» **SUPPLIED ENTRIES**
^^^^^^^^
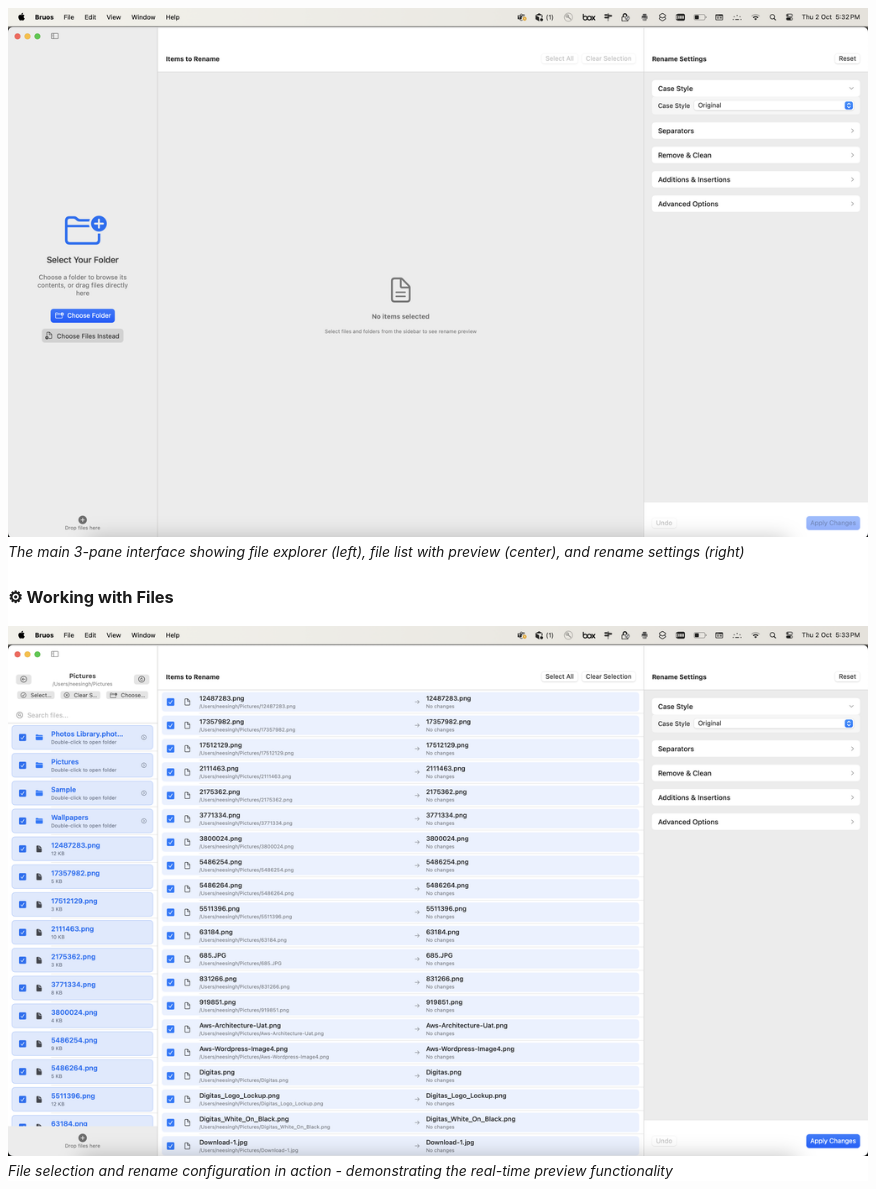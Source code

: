 ![Bruos Home Interface](public/home.png)
*The main 3-pane interface showing file explorer (left), file list with preview (center), and rename settings (right)*

### ⚙️ Working with Files
![Bruos Working Interface](public/working.png)
*File selection and rename configuration in action - demonstrating the real-time preview functionality*
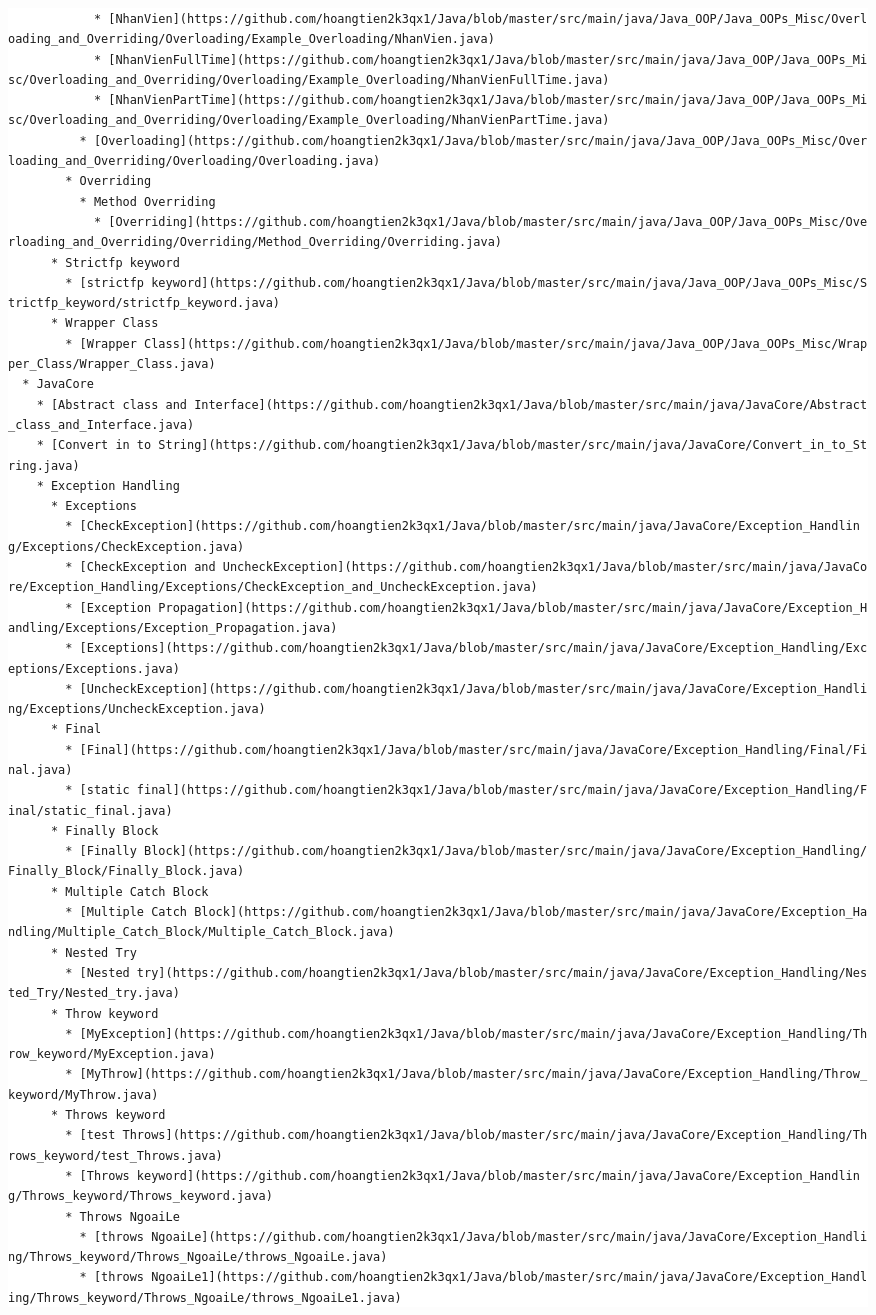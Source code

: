                 * [NhanVien](https://github.com/hoangtien2k3qx1/Java/blob/master/src/main/java/Java_OOP/Java_OOPs_Misc/Overloading_and_Overriding/Overloading/Example_Overloading/NhanVien.java)
                * [NhanVienFullTime](https://github.com/hoangtien2k3qx1/Java/blob/master/src/main/java/Java_OOP/Java_OOPs_Misc/Overloading_and_Overriding/Overloading/Example_Overloading/NhanVienFullTime.java)
                * [NhanVienPartTime](https://github.com/hoangtien2k3qx1/Java/blob/master/src/main/java/Java_OOP/Java_OOPs_Misc/Overloading_and_Overriding/Overloading/Example_Overloading/NhanVienPartTime.java)
              * [Overloading](https://github.com/hoangtien2k3qx1/Java/blob/master/src/main/java/Java_OOP/Java_OOPs_Misc/Overloading_and_Overriding/Overloading/Overloading.java)
            * Overriding
              * Method Overriding
                * [Overriding](https://github.com/hoangtien2k3qx1/Java/blob/master/src/main/java/Java_OOP/Java_OOPs_Misc/Overloading_and_Overriding/Overriding/Method_Overriding/Overriding.java)
          * Strictfp keyword
            * [strictfp keyword](https://github.com/hoangtien2k3qx1/Java/blob/master/src/main/java/Java_OOP/Java_OOPs_Misc/Strictfp_keyword/strictfp_keyword.java)
          * Wrapper Class
            * [Wrapper Class](https://github.com/hoangtien2k3qx1/Java/blob/master/src/main/java/Java_OOP/Java_OOPs_Misc/Wrapper_Class/Wrapper_Class.java)
      * JavaCore
        * [Abstract class and Interface](https://github.com/hoangtien2k3qx1/Java/blob/master/src/main/java/JavaCore/Abstract_class_and_Interface.java)
        * [Convert in to String](https://github.com/hoangtien2k3qx1/Java/blob/master/src/main/java/JavaCore/Convert_in_to_String.java)
        * Exception Handling
          * Exceptions
            * [CheckException](https://github.com/hoangtien2k3qx1/Java/blob/master/src/main/java/JavaCore/Exception_Handling/Exceptions/CheckException.java)
            * [CheckException and UncheckException](https://github.com/hoangtien2k3qx1/Java/blob/master/src/main/java/JavaCore/Exception_Handling/Exceptions/CheckException_and_UncheckException.java)
            * [Exception Propagation](https://github.com/hoangtien2k3qx1/Java/blob/master/src/main/java/JavaCore/Exception_Handling/Exceptions/Exception_Propagation.java)
            * [Exceptions](https://github.com/hoangtien2k3qx1/Java/blob/master/src/main/java/JavaCore/Exception_Handling/Exceptions/Exceptions.java)
            * [UncheckException](https://github.com/hoangtien2k3qx1/Java/blob/master/src/main/java/JavaCore/Exception_Handling/Exceptions/UncheckException.java)
          * Final
            * [Final](https://github.com/hoangtien2k3qx1/Java/blob/master/src/main/java/JavaCore/Exception_Handling/Final/Final.java)
            * [static final](https://github.com/hoangtien2k3qx1/Java/blob/master/src/main/java/JavaCore/Exception_Handling/Final/static_final.java)
          * Finally Block
            * [Finally Block](https://github.com/hoangtien2k3qx1/Java/blob/master/src/main/java/JavaCore/Exception_Handling/Finally_Block/Finally_Block.java)
          * Multiple Catch Block
            * [Multiple Catch Block](https://github.com/hoangtien2k3qx1/Java/blob/master/src/main/java/JavaCore/Exception_Handling/Multiple_Catch_Block/Multiple_Catch_Block.java)
          * Nested Try
            * [Nested try](https://github.com/hoangtien2k3qx1/Java/blob/master/src/main/java/JavaCore/Exception_Handling/Nested_Try/Nested_try.java)
          * Throw keyword
            * [MyException](https://github.com/hoangtien2k3qx1/Java/blob/master/src/main/java/JavaCore/Exception_Handling/Throw_keyword/MyException.java)
            * [MyThrow](https://github.com/hoangtien2k3qx1/Java/blob/master/src/main/java/JavaCore/Exception_Handling/Throw_keyword/MyThrow.java)
          * Throws keyword
            * [test Throws](https://github.com/hoangtien2k3qx1/Java/blob/master/src/main/java/JavaCore/Exception_Handling/Throws_keyword/test_Throws.java)
            * [Throws keyword](https://github.com/hoangtien2k3qx1/Java/blob/master/src/main/java/JavaCore/Exception_Handling/Throws_keyword/Throws_keyword.java)
            * Throws NgoaiLe
              * [throws NgoaiLe](https://github.com/hoangtien2k3qx1/Java/blob/master/src/main/java/JavaCore/Exception_Handling/Throws_keyword/Throws_NgoaiLe/throws_NgoaiLe.java)
              * [throws NgoaiLe1](https://github.com/hoangtien2k3qx1/Java/blob/master/src/main/java/JavaCore/Exception_Handling/Throws_keyword/Throws_NgoaiLe/throws_NgoaiLe1.java)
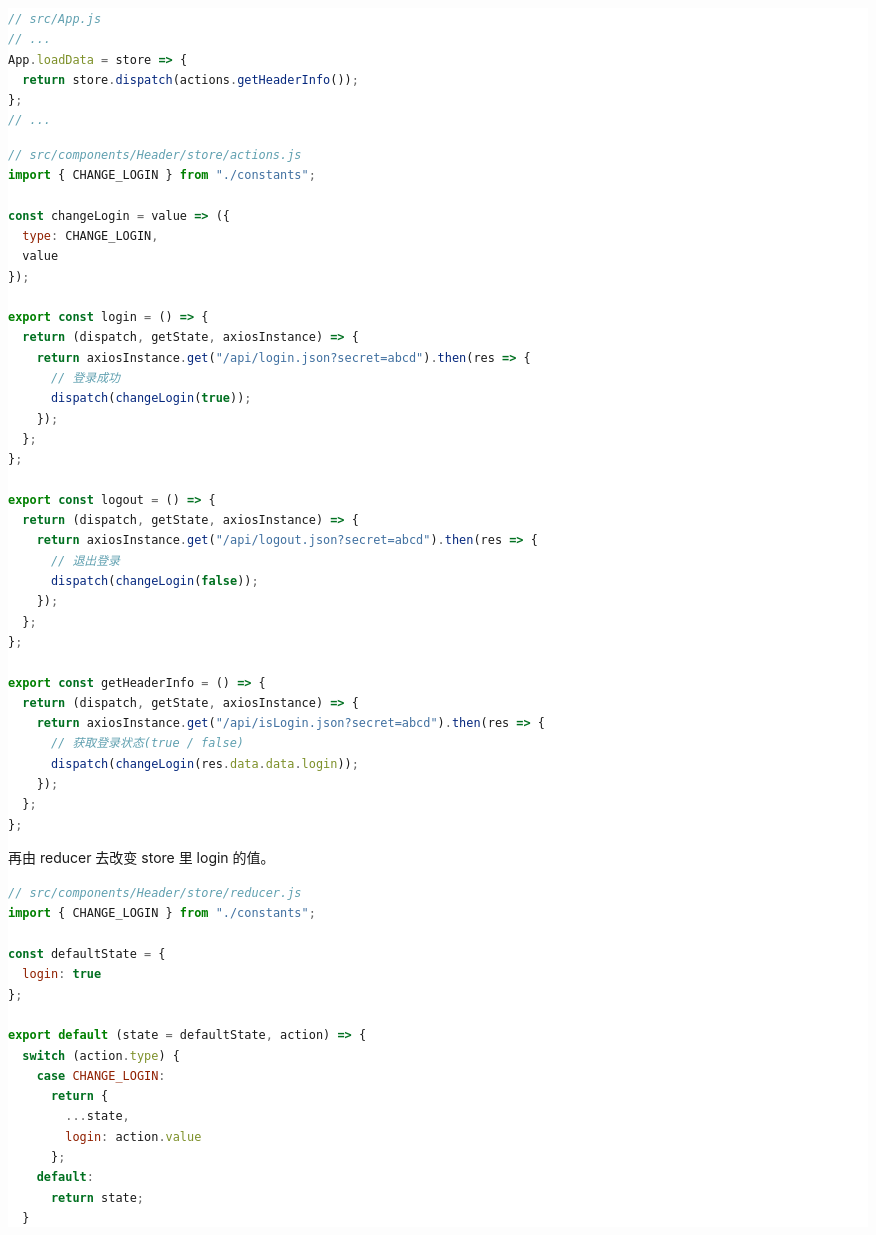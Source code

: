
 ```jsx
// src/App.js
// ...
App.loadData = store => {
  return store.dispatch(actions.getHeaderInfo());
};
// ...
```

```jsx {13,22,31}
// src/components/Header/store/actions.js
import { CHANGE_LOGIN } from "./constants";

const changeLogin = value => ({
  type: CHANGE_LOGIN,
  value
});

export const login = () => {
  return (dispatch, getState, axiosInstance) => {
    return axiosInstance.get("/api/login.json?secret=abcd").then(res => {
      // 登录成功
      dispatch(changeLogin(true));
    });
  };
};

export const logout = () => {
  return (dispatch, getState, axiosInstance) => {
    return axiosInstance.get("/api/logout.json?secret=abcd").then(res => {
      // 退出登录
      dispatch(changeLogin(false));
    });
  };
};

export const getHeaderInfo = () => {
  return (dispatch, getState, axiosInstance) => {
    return axiosInstance.get("/api/isLogin.json?secret=abcd").then(res => {
      // 获取登录状态(true / false)
      dispatch(changeLogin(res.data.data.login));
    });
  };
};
```

再由 reducer 去改变 store 里 login 的值。

```jsx {11,12,13,14}
// src/components/Header/store/reducer.js
import { CHANGE_LOGIN } from "./constants";

const defaultState = {
  login: true
};

export default (state = defaultState, action) => {
  switch (action.type) {
    case CHANGE_LOGIN:
      return {
        ...state,
        login: action.value
      };
    default:
      return state;
  }
```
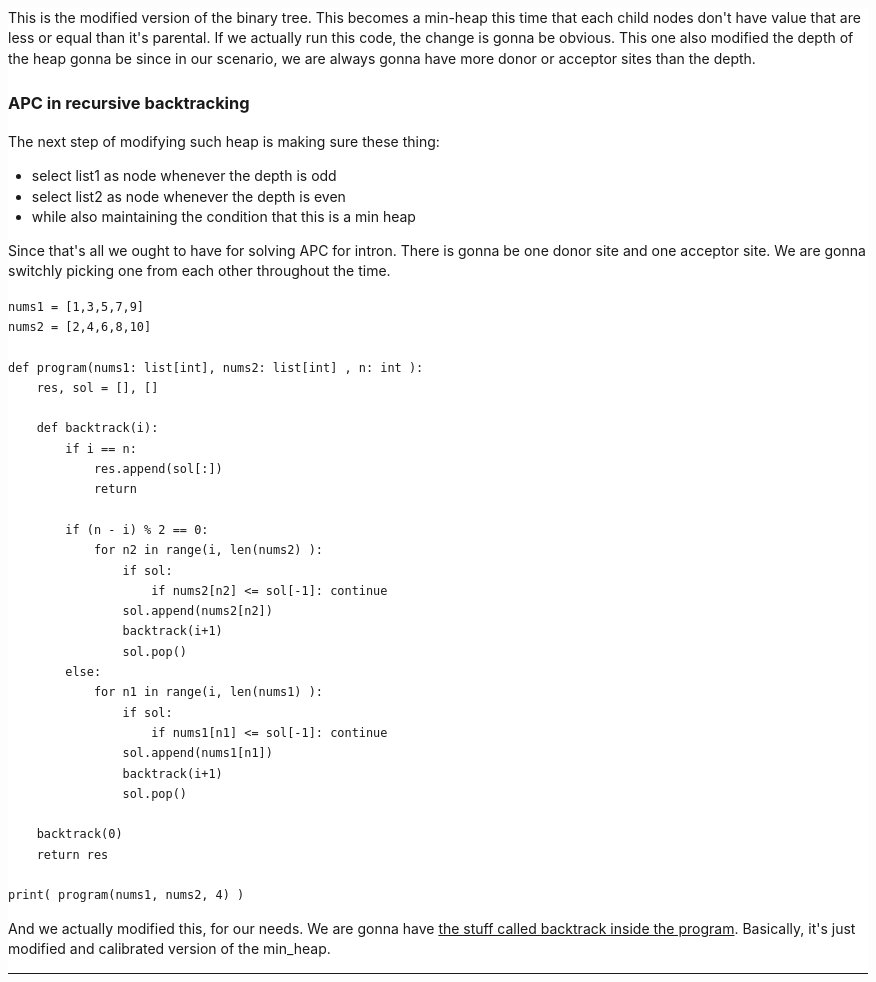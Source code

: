 This is the modified version of the binary tree. This becomes a min-heap this time that each child nodes don't have value that are less or equal than it's parental. If we actually run this code, the change is gonna be obvious. This one also modified the depth of the heap gonna be since in our scenario, we are always gonna have more donor or acceptor sites than the depth. 

### APC in recursive backtracking ###

The next step of modifying such heap is making sure these thing:    

- select list1 as node whenever the depth is odd   
- select list2 as node whenever the depth is even    
- while also maintaining the condition that this is a min heap   

Since that's all we ought to have for solving APC for intron. There is gonna be one donor site and one acceptor site. We are gonna switchly picking one from each other throughout the time.

```
nums1 = [1,3,5,7,9]
nums2 = [2,4,6,8,10]

def program(nums1: list[int], nums2: list[int] , n: int ):
    res, sol = [], []

    def backtrack(i):
        if i == n:
            res.append(sol[:])
            return
        
        if (n - i) % 2 == 0:
            for n2 in range(i, len(nums2) ):
                if sol:
                    if nums2[n2] <= sol[-1]: continue
                sol.append(nums2[n2])
                backtrack(i+1)
                sol.pop()
        else: 
            for n1 in range(i, len(nums1) ):
                if sol:
                    if nums1[n1] <= sol[-1]: continue
                sol.append(nums1[n1])
                backtrack(i+1)
                sol.pop()

    backtrack(0)
    return res

print( program(nums1, nums2, 4) )
```

And we actually modified this, for our needs. We are gonna have [the stuff called backtrack inside the program](backtrack.py). Basically, it's just modified and calibrated version of the min_heap.

------------------------------------------------------------------------------
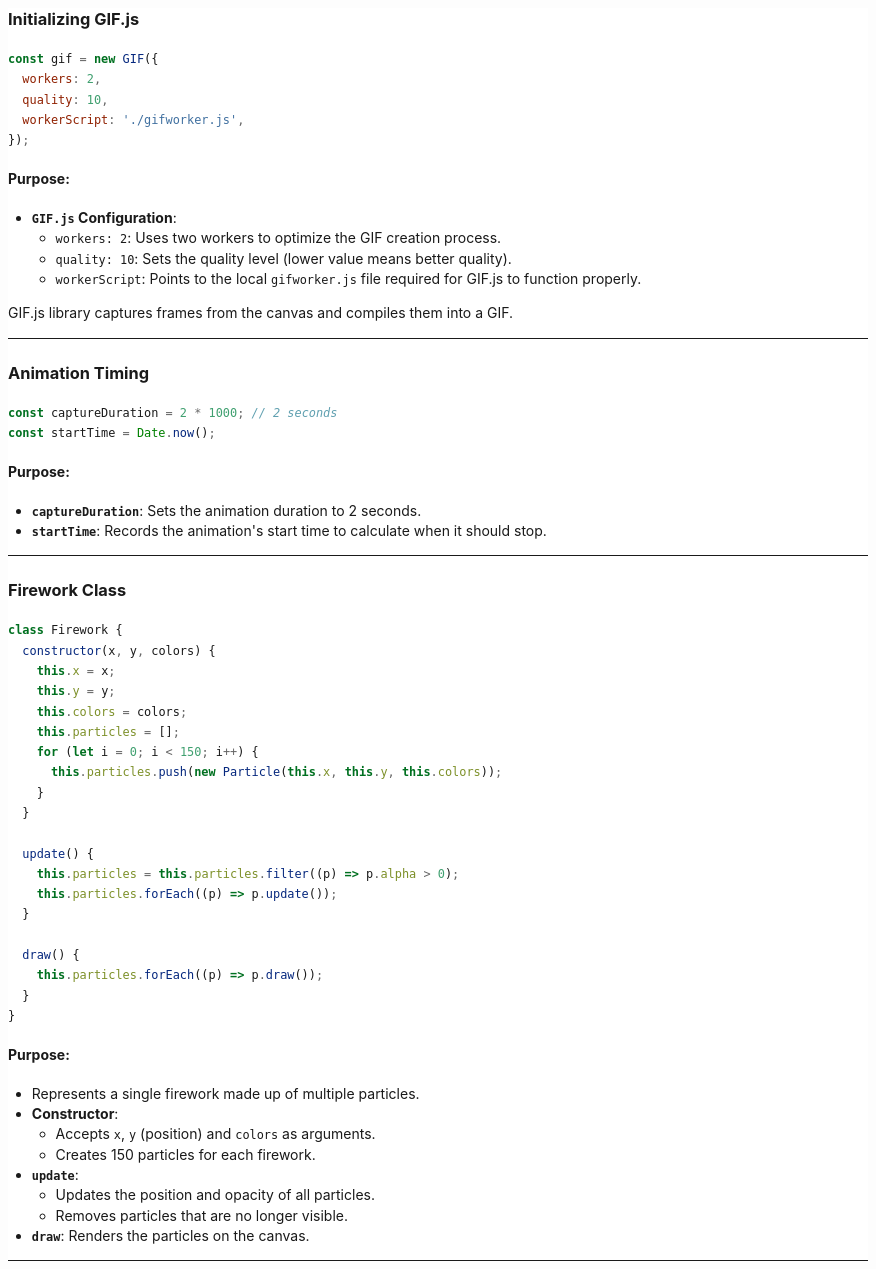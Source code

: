 
### Initializing GIF.js
```javascript
const gif = new GIF({
  workers: 2,
  quality: 10,
  workerScript: './gifworker.js',
});
```
#### Purpose:
- **`GIF.js` Configuration**:
  - `workers: 2`: Uses two workers to optimize the GIF creation process.
  - `quality: 10`: Sets the quality level (lower value means better quality).
  - `workerScript`: Points to the local `gifworker.js` file required for GIF.js to function properly.

GIF.js library captures frames from the canvas and compiles them into a GIF.

---

### Animation Timing
```javascript
const captureDuration = 2 * 1000; // 2 seconds
const startTime = Date.now();
```
#### Purpose:
- **`captureDuration`**: Sets the animation duration to 2 seconds.
- **`startTime`**: Records the animation's start time to calculate when it should stop.

---

### Firework Class
```javascript
class Firework {
  constructor(x, y, colors) {
    this.x = x;
    this.y = y;
    this.colors = colors;
    this.particles = [];
    for (let i = 0; i < 150; i++) {
      this.particles.push(new Particle(this.x, this.y, this.colors));
    }
  }

  update() {
    this.particles = this.particles.filter((p) => p.alpha > 0);
    this.particles.forEach((p) => p.update());
  }

  draw() {
    this.particles.forEach((p) => p.draw());
  }
}
```
#### Purpose:
- Represents a single firework made up of multiple particles.
- **Constructor**:
  - Accepts `x`, `y` (position) and `colors` as arguments.
  - Creates 150 particles for each firework.
- **`update`**:
  - Updates the position and opacity of all particles.
  - Removes particles that are no longer visible.
- **`draw`**: Renders the particles on the canvas.

---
^^^^^^^^
» **ACTIVITY**
Both the first line of the records above and the line containing "real-time preview functionality*" belong in the copy; please return them and every line between, exactly, minus the pictures.

» **WRITTEN RESPONSE**
Source code

: ![Bruos Home Interface](public/home.png)
*The main 3-pane interface showing file explorer (left), file list with preview (center), and rename settings (right)*

### ⚙️ Working with Files
![Bruos Working Interface](public/working.png)
*File selection and rename configuration in action - demonstrating the real-time preview functionality*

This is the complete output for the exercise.